__Collection entries__:

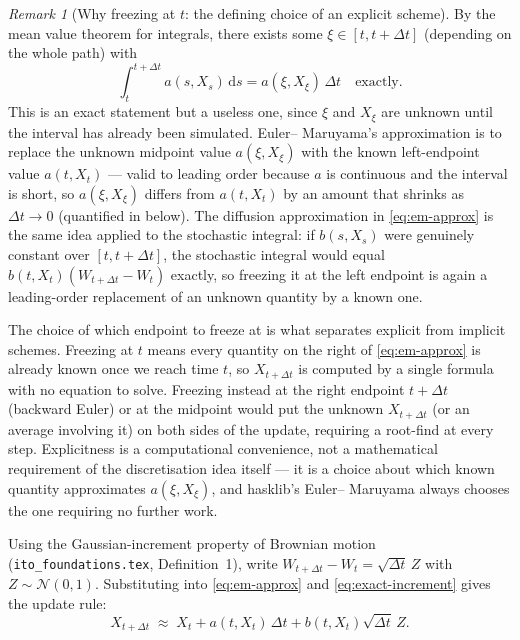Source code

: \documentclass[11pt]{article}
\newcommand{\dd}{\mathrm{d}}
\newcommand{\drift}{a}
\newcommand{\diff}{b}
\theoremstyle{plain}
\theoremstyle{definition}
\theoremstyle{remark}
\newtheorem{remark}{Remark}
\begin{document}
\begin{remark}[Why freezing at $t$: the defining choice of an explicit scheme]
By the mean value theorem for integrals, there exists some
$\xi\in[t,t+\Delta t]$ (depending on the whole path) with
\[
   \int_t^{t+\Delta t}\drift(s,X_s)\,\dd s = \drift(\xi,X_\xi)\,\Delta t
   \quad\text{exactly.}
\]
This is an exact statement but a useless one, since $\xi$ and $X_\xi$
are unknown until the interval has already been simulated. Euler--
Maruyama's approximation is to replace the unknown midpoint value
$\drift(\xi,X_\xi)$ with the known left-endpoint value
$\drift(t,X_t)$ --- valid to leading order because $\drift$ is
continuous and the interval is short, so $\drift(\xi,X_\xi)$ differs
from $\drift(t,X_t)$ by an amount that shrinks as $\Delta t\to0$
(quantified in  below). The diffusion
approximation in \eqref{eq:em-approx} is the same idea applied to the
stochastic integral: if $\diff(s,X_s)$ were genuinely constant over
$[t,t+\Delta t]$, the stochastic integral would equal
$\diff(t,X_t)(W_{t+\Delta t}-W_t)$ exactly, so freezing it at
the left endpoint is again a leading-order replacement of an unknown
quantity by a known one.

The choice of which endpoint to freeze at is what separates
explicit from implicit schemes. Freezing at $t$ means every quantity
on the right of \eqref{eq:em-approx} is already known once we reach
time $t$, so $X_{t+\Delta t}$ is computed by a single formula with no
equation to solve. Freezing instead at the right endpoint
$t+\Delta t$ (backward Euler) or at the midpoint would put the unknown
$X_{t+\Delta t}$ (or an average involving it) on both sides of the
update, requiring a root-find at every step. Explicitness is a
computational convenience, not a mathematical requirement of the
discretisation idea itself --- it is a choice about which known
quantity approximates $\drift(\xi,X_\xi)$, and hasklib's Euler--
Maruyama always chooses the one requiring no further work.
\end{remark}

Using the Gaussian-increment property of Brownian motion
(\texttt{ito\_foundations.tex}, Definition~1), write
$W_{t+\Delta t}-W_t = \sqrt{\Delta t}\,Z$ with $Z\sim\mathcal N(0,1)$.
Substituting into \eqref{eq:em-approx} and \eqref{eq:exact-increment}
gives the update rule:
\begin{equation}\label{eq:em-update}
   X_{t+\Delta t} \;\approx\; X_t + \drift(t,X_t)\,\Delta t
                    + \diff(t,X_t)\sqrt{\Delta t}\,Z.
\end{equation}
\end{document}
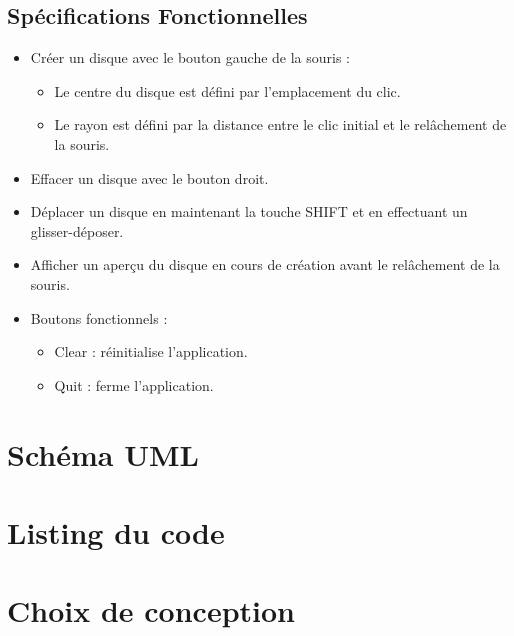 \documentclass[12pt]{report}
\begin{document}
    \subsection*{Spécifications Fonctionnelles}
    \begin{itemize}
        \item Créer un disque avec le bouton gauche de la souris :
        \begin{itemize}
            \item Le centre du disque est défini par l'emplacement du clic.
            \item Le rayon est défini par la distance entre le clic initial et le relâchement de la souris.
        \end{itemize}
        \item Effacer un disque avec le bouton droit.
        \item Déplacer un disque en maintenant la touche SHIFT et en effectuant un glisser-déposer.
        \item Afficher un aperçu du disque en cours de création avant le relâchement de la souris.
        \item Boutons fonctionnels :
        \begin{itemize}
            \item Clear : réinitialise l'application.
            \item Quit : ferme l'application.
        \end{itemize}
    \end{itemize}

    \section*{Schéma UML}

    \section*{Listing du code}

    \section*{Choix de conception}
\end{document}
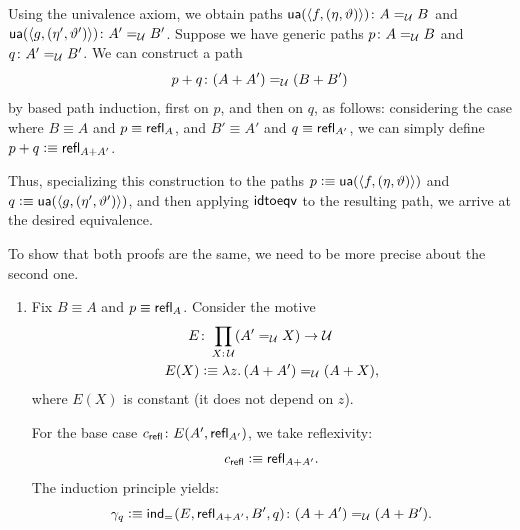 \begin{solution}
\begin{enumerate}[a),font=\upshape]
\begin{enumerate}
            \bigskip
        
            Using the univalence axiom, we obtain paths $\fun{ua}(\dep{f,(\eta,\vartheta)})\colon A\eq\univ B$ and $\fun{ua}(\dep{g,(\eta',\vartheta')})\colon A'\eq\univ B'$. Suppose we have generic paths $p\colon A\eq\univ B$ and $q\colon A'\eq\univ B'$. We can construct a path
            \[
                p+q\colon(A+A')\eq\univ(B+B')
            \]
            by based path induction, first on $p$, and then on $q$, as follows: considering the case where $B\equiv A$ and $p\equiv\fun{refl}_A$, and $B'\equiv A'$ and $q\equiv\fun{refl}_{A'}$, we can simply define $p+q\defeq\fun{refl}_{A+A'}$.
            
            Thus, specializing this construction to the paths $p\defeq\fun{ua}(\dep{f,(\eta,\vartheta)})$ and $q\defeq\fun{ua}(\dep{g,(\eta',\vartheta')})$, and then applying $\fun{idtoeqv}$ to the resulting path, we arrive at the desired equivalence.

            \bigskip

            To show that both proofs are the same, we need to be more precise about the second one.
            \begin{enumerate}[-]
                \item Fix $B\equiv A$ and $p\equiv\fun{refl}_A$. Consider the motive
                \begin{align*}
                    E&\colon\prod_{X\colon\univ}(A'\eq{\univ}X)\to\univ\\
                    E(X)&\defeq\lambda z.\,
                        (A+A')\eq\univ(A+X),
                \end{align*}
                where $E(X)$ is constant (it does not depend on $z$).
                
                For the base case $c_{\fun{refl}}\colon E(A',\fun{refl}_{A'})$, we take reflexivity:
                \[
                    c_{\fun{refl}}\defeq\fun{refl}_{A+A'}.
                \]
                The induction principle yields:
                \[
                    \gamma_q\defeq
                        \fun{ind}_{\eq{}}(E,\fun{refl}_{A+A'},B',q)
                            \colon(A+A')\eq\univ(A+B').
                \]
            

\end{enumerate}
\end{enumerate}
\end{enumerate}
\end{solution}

__What needs to be done__:
Extract from the data every line where "interval" shows up.

__Answer space__:
are unknown until the interval has already been simulated. Euler--
continuous and the interval is short, so $\drift(\xi,X_\xi)$ differs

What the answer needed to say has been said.